Fort Mill Times

Lake Wylie residents urged to join push for park plan

Changes have been made to this original Crowders Creek park plan in Lake Wylie. However, it still includes three multipurpose fields and baseball fields.
Changes have been made to this original Crowders Creek park plan in Lake Wylie. However, it still includes three multipurpose fields and baseball fields. File illustration

Lake Wylie Athletic Association and planners of a park plan near Crowders Creek are organizing a community-wide effort to urge residents to attend York County Council meetings to push for approval of the York County Sports Complex.

“Our goal is to get people (dressed in blue) to the next three county council meetings,” said Ron Domurat Jr., planning committee chairman for York County Sports Complex.

Lake Wylie business leaders, residents and tournament partners are expected to speak at council meetings Nov. 16 and Dec. 7. Council members are scheduled to make a decision Dec. 21 on whether to allocate $4.9 million in hospitality tax money for a sports complex on property the county owns on Crowders Creek. Council members will also consider a $3.2 million plan for new fields in Fort Mill. The hospitality tax fund has about $6.2 million, bringing in $2 million annually from food and drink sales in unincorporated areas, such as Lake Wylie.

At the Nov. 2 meeting, Frank Keefe, owner of Bagel Boat in Lake Wylie, said the new park is an equitable project for restaurants that collect the tax. Most of the money allocated so far through hospitality tax revenue has been for festival promotion or tourism groups in other parts of the county.

“We don’t really benefit from the tax money that we collect, in terms of the hospitality tax,” Keefe said.

Hospitality tax projects must demonstrate they generate tourism. While baseball and multipurpose fields at the recreation complex in Lake Wylie would be used for recreational play during the week, the main pitch from organizers is for tournaments.

“This is a development that will bring in thousands of non-York County residents a year to participate in tournaments in the Lake Wylie area,” Keefe said.
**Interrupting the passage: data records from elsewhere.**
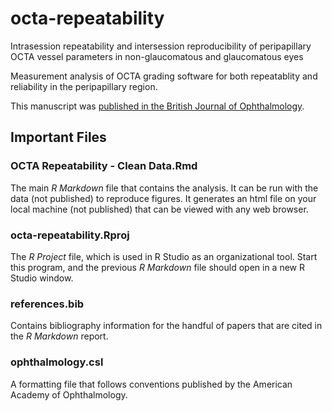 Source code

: # octa-repeatability

Intrasession repeatability and intersession reproducibility of peripapillary OCTA vessel parameters in non-glaucomatous and glaucomatous eyes

Measurement analysis of OCTA grading software for both repeatablity and reliability in the peripapillary region. 

This manuscript was [published in the British Journal of Ophthalmology](https://pubmed.ncbi.nlm.nih.gov/32917629/).

## Important Files

### OCTA Repeatability - Clean Data.Rmd

The main *R Markdown* file that contains the analysis. It can be run with the data (not published) to reproduce figures. It generates an html file on your local machine (not published) that can be viewed with any web browser.

### octa-repeatability.Rproj

The *R Project* file, which is used in R Studio as an organizational tool. Start this program, and the previous *R Markdown* file should open in a new R Studio window.

### references.bib

Contains bibliography information for the handful of papers that are cited in the *R Markdown* report.

### ophthalmology.csl

A formatting file that follows conventions published by the American Academy of Ophthalmology.
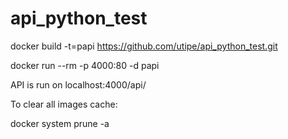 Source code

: # api_python_test
docker build -t=papi https://github.com/utipe/api_python_test.git


docker run --rm -p 4000:80 -d papi

API is run on localhost:4000/api/


To clear all images cache:


docker system prune -a
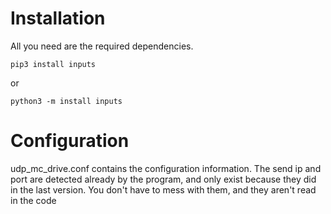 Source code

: # Installation

All you need are the required dependencies.

`pip3 install inputs`

or

`python3 -m install inputs`

# Configuration

udp_mc_drive.conf contains the configuration information.
The send ip and port are detected already by the program, and only exist because they did in the last version.
You don't have to mess with them, and they aren't read in the code
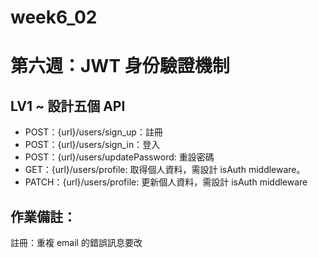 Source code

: # week6_02

# 第六週：JWT 身份驗證機制

## LV1 ~ 設計五個 API

-   POST：{url}/users/sign_up：註冊
-   POST：{url}/users/sign_in：登入
-   POST：{url}/users/updatePassword: 重設密碼
-   GET：{url}/users/profile: 取得個人資料，需設計 isAuth middleware。
-   PATCH：{url}/users/profile: 更新個人資料，需設計 isAuth middleware

## 作業備註：

註冊：重複 email 的錯誤訊息要改
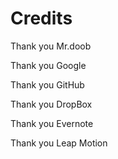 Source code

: Credits
=======

Thank you Mr.doob

Thank you Google

Thank you GitHub

Thank you DropBox

Thank you Evernote

Thank you Leap Motion

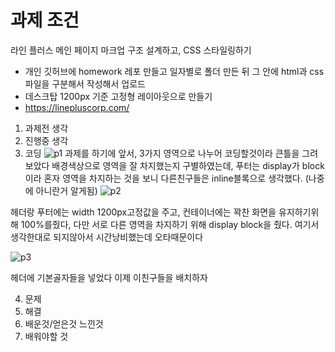 # 과제 조건
라인 플러스 메인 페이지 마크업 구조 설계하고, CSS 스타일링하기
  - 개인 깃허브에 homework 레포 만들고 일자별로 폴더 만든 뒤 그 안에 html과 css 파일을 구분해서 작성해서 업로드
  - 데스크탑 1200px 기준 고정형 레이아웃으로 만들기
  - https://linepluscorp.com/
  
  
  1. 과제전 생각
  2. 진행중 생각
  3. 코딩
  ![p1](https://user-images.githubusercontent.com/48181483/55448955-c7980f00-5604-11e9-82d2-71d2d438245c.png)
  과제를 하기에 앞서, 3가지 영역으로 나누어 코딩할것이라 큰틀을 그려보았다 배경색상으로 영역을 잘 차지했는지 구별하였는데,
  푸터는 display가 block이라 혼자 영역을 차지하는 것을 보니 다른친구들은 inline블록으로 생각했다. (나중에 아니란거 알게됨)
  ![p2](https://user-images.githubusercontent.com/48181483/55449755-be5c7180-5607-11e9-8b1b-99ed9e1782b6.png)
  
  헤더랑 푸터에는 width 1200px고정값을 주고, 컨테이너에는 꽉찬 화면을 유지하기위해 100%를줬다, 다만 서로 다른 영역을 차지하기 위해
  display block을 줬다. 여기서 생각한대로 되지않아서 시간낭비했는데 오타때문이다
  
  ![p3](https://user-images.githubusercontent.com/48181483/55455668-76e1df80-561f-11e9-96d9-6c8584b2334b.png)
  
  헤더에 기본골자들을 넣었다 이제 이친구들을 배치하자
  
  
  
  
  
  
  
  
  
  
  
  
  
  
  
  
  
  
  
  
  
  
  
  
  
  
 
 
  4. 문제
  5. 해결
  6. 배운것/얻은것 느낀것
  7. 배워야할 것
  
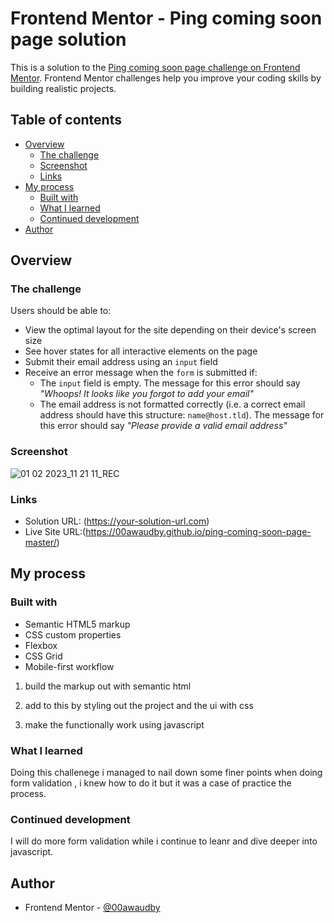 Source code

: # Frontend Mentor - Ping coming soon page solution

This is a solution to the [Ping coming soon page challenge on Frontend Mentor](https://www.frontendmentor.io/challenges/ping-single-column-coming-soon-page-5cadd051fec04111f7b848da). Frontend Mentor challenges help you improve your coding skills by building realistic projects. 

## Table of contents

- [Overview](#overview)
  - [The challenge](#the-challenge)
  - [Screenshot](#screenshot)
  - [Links](#links)
- [My process](#my-process)
  - [Built with](#built-with)
  - [What I learned](#what-i-learned)
  - [Continued development](#continued-development)
 - [Author](#author)




## Overview

### The challenge

Users should be able to:

- View the optimal layout for the site depending on their device's screen size
- See hover states for all interactive elements on the page
- Submit their email address using an `input` field
- Receive an error message when the `form` is submitted if:
	- The `input` field is empty. The message for this error should say *"Whoops! It looks like you forgot to add your email"*
	- The email address is not formatted correctly (i.e. a correct email address should have this structure: `name@host.tld`). The message for this error should say *"Please provide a valid email address"*

### Screenshot


![01 02 2023_11 21 11_REC](https://user-images.githubusercontent.com/84845712/216029243-2b962dc0-89f1-46b1-b268-ee4ddef25477.png)





### Links

- Solution URL: (https://your-solution-url.com)
- Live Site URL:(https://00awaudby.github.io/ping-coming-soon-page-master/)

## My process

### Built with

- Semantic HTML5 markup
- CSS custom properties
- Flexbox
- CSS Grid
- Mobile-first workflow

1. build the markup out with semantic html

2. add to this by styling out the project and the ui with css

2. make the functionally work using javascript




### What I learned
Doing this challenege i managed to nail down some finer points when doing form validation , i knew how to do it but it was a case of practice the process.




### Continued development
I will do more form validation while i continue to leanr and dive deeper into javascript.




## Author


- Frontend Mentor - [@00awaudby](https://www.frontendmentor.io/profile/00awaudby)





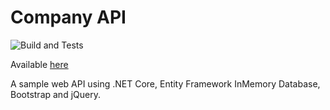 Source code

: # Company API

![Build and Tests](https://github.com/BtCellNet18/CompanyAPI/workflows/Build%20and%20Tests/badge.svg)

Available [here](https://companyapi20201129192652.azurewebsites.net/)

A sample web API using .NET Core, Entity Framework InMemory Database, Bootstrap and jQuery.
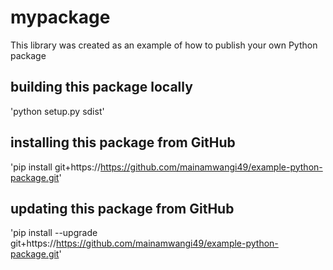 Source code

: # mypackage
This library was created as an example of how to publish your own Python package

## building this package locally
'python setup.py sdist'

## installing this package from GitHub
'pip install git+https://https://github.com/mainamwangi49/example-python-package.git'

## updating this package from GitHub
'pip install --upgrade git+https://https://github.com/mainamwangi49/example-python-package.git' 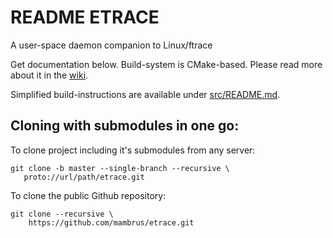 README ETRACE
=============

A user-space daemon companion to Linux/ftrace

Get documentation below. Build-system is CMake-based. Please read
more about it in the [wiki](wiki/README.md).


Simplified build-instructions are available under [src/README.md](src/README.md).

Cloning with submodules in one go:
----------------------------------

To clone project including it's submodules from any server:

    git clone -b master --single-branch --recursive \
	   proto://url/path/etrace.git

To clone the public Github repository:

    git clone --recursive \
	    https://github.com/mambrus/etrace.git


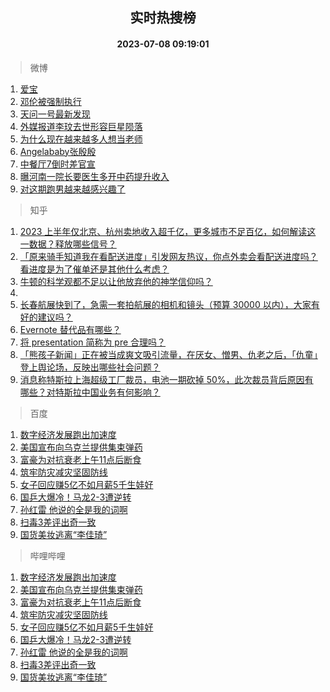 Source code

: <div align="center"><h2>实时热搜榜</h2><h4>2023-07-08 09:19:01</h4></div>

> 微博  

1. [爱宝](https://s.weibo.com/weibo?q=%E7%88%B1%E5%AE%9D&t=31&band_rank=1&Refer=top)<br />
2. [邓伦被强制执行](https://s.weibo.com/weibo?q=%23%E9%82%93%E4%BC%A6%E8%A2%AB%E5%BC%BA%E5%88%B6%E6%89%A7%E8%A1%8C%23&t=31&band_rank=2&Refer=top)<br />
3. [天问一号最新发现](https://s.weibo.com/weibo?q=%23%E5%A4%A9%E9%97%AE%E4%B8%80%E5%8F%B7%E6%9C%80%E6%96%B0%E5%8F%91%E7%8E%B0%23&t=31&band_rank=3&Refer=top)<br />
4. [外媒报道李玟去世形容巨星陨落](https://s.weibo.com/weibo?q=%23%E5%A4%96%E5%AA%92%E6%8A%A5%E9%81%93%E6%9D%8E%E7%8E%9F%E5%8E%BB%E4%B8%96%E5%BD%A2%E5%AE%B9%E5%B7%A8%E6%98%9F%E9%99%A8%E8%90%BD%23&t=31&band_rank=4&Refer=top)<br />
5. [为什么现在越来越多人想当老师](https://s.weibo.com/weibo?q=%23%E4%B8%BA%E4%BB%80%E4%B9%88%E7%8E%B0%E5%9C%A8%E8%B6%8A%E6%9D%A5%E8%B6%8A%E5%A4%9A%E4%BA%BA%E6%83%B3%E5%BD%93%E8%80%81%E5%B8%88%23&t=31&band_rank=5&Refer=top)<br />
6. [Angelababy张殷殷](https://s.weibo.com/weibo?q=%23Angelababy%E5%BC%A0%E6%AE%B7%E6%AE%B7%23&t=31&band_rank=6&Refer=top)<br />
7. [中餐厅7倒时差官宣](https://s.weibo.com/weibo?q=%23%E4%B8%AD%E9%A4%90%E5%8E%857%E5%80%92%E6%97%B6%E5%B7%AE%E5%AE%98%E5%AE%A3%23&t=31&band_rank=7&Refer=top)<br />
8. [曝河南一院长要医生多开中药提升收入](https://s.weibo.com/weibo?q=%23%E6%9B%9D%E6%B2%B3%E5%8D%97%E4%B8%80%E9%99%A2%E9%95%BF%E8%A6%81%E5%8C%BB%E7%94%9F%E5%A4%9A%E5%BC%80%E4%B8%AD%E8%8D%AF%E6%8F%90%E5%8D%87%E6%94%B6%E5%85%A5%23&t=31&band_rank=8&Refer=top)<br />
9. [对这期跑男越来越感兴趣了](https://s.weibo.com/weibo?q=%23%E5%AF%B9%E8%BF%99%E6%9C%9F%E8%B7%91%E7%94%B7%E8%B6%8A%E6%9D%A5%E8%B6%8A%E6%84%9F%E5%85%B4%E8%B6%A3%E4%BA%86%23&t=31&band_rank=9&Refer=top)<br />

> 知乎  

1. [2023 上半年仅北京、杭州卖地收入超千亿，更多城市不足百亿，如何解读这一数据？释放哪些信号？](https://www.zhihu.com/question/610863406)<br />
2. [「原来骑手知道我在看配送进度」引发网友热议，你点外卖会看配送进度吗？看进度是为了催单还是其他什么考虑？](https://www.zhihu.com/question/610819713)<br />
3. [牛顿的科学观都不足以让他放弃他的神学信仰吗？](https://www.zhihu.com/question/607982401)<br />
4. []()<br />
5. [长春航展快到了，急需一套拍航展的相机和镜头（预算 30000 以内），大家有好的建议吗？](https://www.zhihu.com/question/610104648)<br />
6. [Evernote 替代品有哪些？](https://www.zhihu.com/question/28121700)<br />
7. [将 presentation 简称为 pre 合理吗？](https://www.zhihu.com/question/605954137)<br />
8. [「熊孩子新闻」正在被当成爽文吸引流量，在厌女、憎男、仇老之后，「仇童」登上舆论场，反映出哪些社会问题？](https://www.zhihu.com/question/610906643)<br />
9. [消息称特斯拉上海超级工厂裁员，电池一期砍掉 50%，此次裁员背后原因有哪些？对特斯拉中国业务有何影响？](https://www.zhihu.com/question/610755769)<br />

> 百度  

1. [数字经济发展跑出加速度](https://www.baidu.com/s?wd=%E6%95%B0%E5%AD%97%E7%BB%8F%E6%B5%8E%E5%8F%91%E5%B1%95%E8%B7%91%E5%87%BA%E5%8A%A0%E9%80%9F%E5%BA%A6&sa=fyb_news&rsv_dl=fyb_news)<br />
2. [美国宣布向乌克兰提供集束弹药](https://www.baidu.com/s?wd=%E7%BE%8E%E5%9B%BD%E5%AE%A3%E5%B8%83%E5%90%91%E4%B9%8C%E5%85%8B%E5%85%B0%E6%8F%90%E4%BE%9B%E9%9B%86%E6%9D%9F%E5%BC%B9%E8%8D%AF&sa=fyb_news&rsv_dl=fyb_news)<br />
3. [富豪为对抗衰老上午11点后断食](https://www.baidu.com/s?wd=%E5%AF%8C%E8%B1%AA%E4%B8%BA%E5%AF%B9%E6%8A%97%E8%A1%B0%E8%80%81%E4%B8%8A%E5%8D%8811%E7%82%B9%E5%90%8E%E6%96%AD%E9%A3%9F&sa=fyb_news&rsv_dl=fyb_news)<br />
4. [筑牢防灾减灾坚固防线](https://www.baidu.com/s?wd=%E7%AD%91%E7%89%A2%E9%98%B2%E7%81%BE%E5%87%8F%E7%81%BE%E5%9D%9A%E5%9B%BA%E9%98%B2%E7%BA%BF&sa=fyb_news&rsv_dl=fyb_news)<br />
5. [女子回应赚5亿不如月薪5千生娃好](https://www.baidu.com/s?wd=%E5%A5%B3%E5%AD%90%E5%9B%9E%E5%BA%94%E8%B5%9A5%E4%BA%BF%E4%B8%8D%E5%A6%82%E6%9C%88%E8%96%AA5%E5%8D%83%E7%94%9F%E5%A8%83%E5%A5%BD&sa=fyb_news&rsv_dl=fyb_news)<br />
6. [国乒大爆冷！马龙2-3遭逆转](https://www.baidu.com/s?wd=%E5%9B%BD%E4%B9%92%E5%A4%A7%E7%88%86%E5%86%B7%EF%BC%81%E9%A9%AC%E9%BE%992-3%E9%81%AD%E9%80%86%E8%BD%AC&sa=fyb_news&rsv_dl=fyb_news)<br />
7. [孙红雷 他说的全是我的词啊](https://www.baidu.com/s?wd=%E5%AD%99%E7%BA%A2%E9%9B%B7+%E4%BB%96%E8%AF%B4%E7%9A%84%E5%85%A8%E6%98%AF%E6%88%91%E7%9A%84%E8%AF%8D%E5%95%8A&sa=fyb_news&rsv_dl=fyb_news)<br />
8. [扫毒3差评出奇一致](https://www.baidu.com/s?wd=%E6%89%AB%E6%AF%923%E5%B7%AE%E8%AF%84%E5%87%BA%E5%A5%87%E4%B8%80%E8%87%B4&sa=fyb_news&rsv_dl=fyb_news)<br />
9. [国货美妆逃离“李佳琦”](https://www.baidu.com/s?wd=%E5%9B%BD%E8%B4%A7%E7%BE%8E%E5%A6%86%E9%80%83%E7%A6%BB%E2%80%9C%E6%9D%8E%E4%BD%B3%E7%90%A6%E2%80%9D&sa=fyb_news&rsv_dl=fyb_news)<br />

> 哔哩哔哩  

1. [数字经济发展跑出加速度](https://www.baidu.com/s?wd=%E6%95%B0%E5%AD%97%E7%BB%8F%E6%B5%8E%E5%8F%91%E5%B1%95%E8%B7%91%E5%87%BA%E5%8A%A0%E9%80%9F%E5%BA%A6&sa=fyb_news&rsv_dl=fyb_news)<br />
2. [美国宣布向乌克兰提供集束弹药](https://www.baidu.com/s?wd=%E7%BE%8E%E5%9B%BD%E5%AE%A3%E5%B8%83%E5%90%91%E4%B9%8C%E5%85%8B%E5%85%B0%E6%8F%90%E4%BE%9B%E9%9B%86%E6%9D%9F%E5%BC%B9%E8%8D%AF&sa=fyb_news&rsv_dl=fyb_news)<br />
3. [富豪为对抗衰老上午11点后断食](https://www.baidu.com/s?wd=%E5%AF%8C%E8%B1%AA%E4%B8%BA%E5%AF%B9%E6%8A%97%E8%A1%B0%E8%80%81%E4%B8%8A%E5%8D%8811%E7%82%B9%E5%90%8E%E6%96%AD%E9%A3%9F&sa=fyb_news&rsv_dl=fyb_news)<br />
4. [筑牢防灾减灾坚固防线](https://www.baidu.com/s?wd=%E7%AD%91%E7%89%A2%E9%98%B2%E7%81%BE%E5%87%8F%E7%81%BE%E5%9D%9A%E5%9B%BA%E9%98%B2%E7%BA%BF&sa=fyb_news&rsv_dl=fyb_news)<br />
5. [女子回应赚5亿不如月薪5千生娃好](https://www.baidu.com/s?wd=%E5%A5%B3%E5%AD%90%E5%9B%9E%E5%BA%94%E8%B5%9A5%E4%BA%BF%E4%B8%8D%E5%A6%82%E6%9C%88%E8%96%AA5%E5%8D%83%E7%94%9F%E5%A8%83%E5%A5%BD&sa=fyb_news&rsv_dl=fyb_news)<br />
6. [国乒大爆冷！马龙2-3遭逆转](https://www.baidu.com/s?wd=%E5%9B%BD%E4%B9%92%E5%A4%A7%E7%88%86%E5%86%B7%EF%BC%81%E9%A9%AC%E9%BE%992-3%E9%81%AD%E9%80%86%E8%BD%AC&sa=fyb_news&rsv_dl=fyb_news)<br />
7. [孙红雷 他说的全是我的词啊](https://www.baidu.com/s?wd=%E5%AD%99%E7%BA%A2%E9%9B%B7+%E4%BB%96%E8%AF%B4%E7%9A%84%E5%85%A8%E6%98%AF%E6%88%91%E7%9A%84%E8%AF%8D%E5%95%8A&sa=fyb_news&rsv_dl=fyb_news)<br />
8. [扫毒3差评出奇一致](https://www.baidu.com/s?wd=%E6%89%AB%E6%AF%923%E5%B7%AE%E8%AF%84%E5%87%BA%E5%A5%87%E4%B8%80%E8%87%B4&sa=fyb_news&rsv_dl=fyb_news)<br />
9. [国货美妆逃离“李佳琦”](https://www.baidu.com/s?wd=%E5%9B%BD%E8%B4%A7%E7%BE%8E%E5%A6%86%E9%80%83%E7%A6%BB%E2%80%9C%E6%9D%8E%E4%BD%B3%E7%90%A6%E2%80%9D&sa=fyb_news&rsv_dl=fyb_news)<br />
Winston Martinez, a LWAA soccer coach, said the 100 businesses guaranteeing sponsorship and other financial support, along with a 1,000-signature petition, show how much the site is needed. The park could generate tax revenue beyond hospitality tax, he said.

“The park is an amenity that would increase property value,” Martinez said. “Our assessed value would go up, more tax revenue, more tax base for the county. Not to mention you can organize it, by having summer concerts, carnivals.”

Resident Richard DeFreitas called the park “a prime opportunity for Lake Wylie to invest in our community.”

Mary Williams asked council memberws to make best use of property it already owns.

“We already have the land for it,” she said. “Now we’ve got to figure out how to make that land work for Lake Wylie.”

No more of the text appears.